Advertising Cascades
http://cs.iit.edu/~culotta/pubs/culotta03maximizing.pdf
In this study, Aron Culotta of the University of Massachusetts attempts to answer how cascades can be maximized. This follows from the idea that given many innovations in the world, very few will spread overseas while most will be forgotten. He explains that the dynamics of a network itself must influence this spread, and by viewing individuals as nodes in a social graph it may indicate the influence nodes have on one another.
If we imagine a social network containing individual nodes that represent a person in a social network and each directed edge as an indication of a node that influences another, then some graph configurations result in more likely cascades. In other words, an innovation may be more widely adopted even if only a small proportion of individuals initially adopt. This is known as the “global cascade.” A question aimed to be answered is, “Which nodes do we select to maximize cascade size?”

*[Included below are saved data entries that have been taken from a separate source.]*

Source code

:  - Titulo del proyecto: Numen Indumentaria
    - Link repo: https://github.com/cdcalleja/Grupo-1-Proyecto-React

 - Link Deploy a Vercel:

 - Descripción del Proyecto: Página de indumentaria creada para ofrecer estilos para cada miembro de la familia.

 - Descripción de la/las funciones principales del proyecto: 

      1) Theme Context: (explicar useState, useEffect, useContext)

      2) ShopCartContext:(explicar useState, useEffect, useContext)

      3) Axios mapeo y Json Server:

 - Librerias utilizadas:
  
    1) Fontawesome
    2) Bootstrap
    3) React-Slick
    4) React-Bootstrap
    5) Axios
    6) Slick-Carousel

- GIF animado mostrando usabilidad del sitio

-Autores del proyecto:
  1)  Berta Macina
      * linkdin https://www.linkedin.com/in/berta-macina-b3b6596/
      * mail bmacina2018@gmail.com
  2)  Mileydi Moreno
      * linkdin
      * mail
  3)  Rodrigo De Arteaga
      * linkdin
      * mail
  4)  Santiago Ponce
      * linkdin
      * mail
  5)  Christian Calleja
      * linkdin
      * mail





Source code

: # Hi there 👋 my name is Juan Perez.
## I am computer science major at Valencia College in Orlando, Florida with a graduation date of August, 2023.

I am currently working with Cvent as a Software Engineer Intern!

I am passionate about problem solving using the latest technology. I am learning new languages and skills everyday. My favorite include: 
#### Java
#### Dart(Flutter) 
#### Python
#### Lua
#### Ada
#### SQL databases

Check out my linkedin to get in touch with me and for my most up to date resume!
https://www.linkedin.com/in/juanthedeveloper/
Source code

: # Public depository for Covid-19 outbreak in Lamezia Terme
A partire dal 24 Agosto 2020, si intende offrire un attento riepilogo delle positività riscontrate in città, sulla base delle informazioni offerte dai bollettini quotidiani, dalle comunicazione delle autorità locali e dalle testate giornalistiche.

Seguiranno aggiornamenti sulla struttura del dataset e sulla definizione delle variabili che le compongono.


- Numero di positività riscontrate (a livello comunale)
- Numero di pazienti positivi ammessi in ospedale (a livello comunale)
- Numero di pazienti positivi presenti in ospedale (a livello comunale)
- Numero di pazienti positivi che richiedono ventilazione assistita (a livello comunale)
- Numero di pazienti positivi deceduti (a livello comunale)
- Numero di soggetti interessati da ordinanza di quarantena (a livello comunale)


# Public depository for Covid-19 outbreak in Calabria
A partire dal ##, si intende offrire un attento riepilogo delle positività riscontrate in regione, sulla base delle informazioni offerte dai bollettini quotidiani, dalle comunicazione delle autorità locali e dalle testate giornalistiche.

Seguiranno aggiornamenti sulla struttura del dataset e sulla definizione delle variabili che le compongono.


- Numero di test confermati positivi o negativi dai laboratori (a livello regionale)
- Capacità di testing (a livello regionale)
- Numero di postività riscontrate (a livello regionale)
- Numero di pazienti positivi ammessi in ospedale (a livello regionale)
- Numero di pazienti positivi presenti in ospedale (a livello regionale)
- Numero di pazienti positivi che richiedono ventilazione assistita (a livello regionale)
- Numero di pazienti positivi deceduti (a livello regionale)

The effect of this can be seen through business and advertising, most notably. Advertising is most cost effective if we choose particular customers to target. This may include things like demographic information, how likely a customer is to purchase a product, and expected revenue a customer may contribute over a lifetime. The study splits buyers into categories such as “always-buy” who will buy a product without advertising, “persuadable” who will buy with a discount, and “anti-persuadable” who will buy only if they are not marketed to (this category, in my opinion, is the most interesting).
However, the most influential effect of an initial purchase is actually a function of the number of previous buyers (similar to our study of cascades in Networks). “Imitators” are highly affected to purchase an invention depending on previous buyers and especially if a customer’s friends have purchased a product. This is known as the “friendship ripple effect”.
Various “solutions” to maximizing cascades are given, including a threshold model and a linear model. However, there seems to be no perfect solution to this. Future work is still to be done to more closely examine effects, view network evolution on cascades, and the many implications this type of study can have on marketing in the future.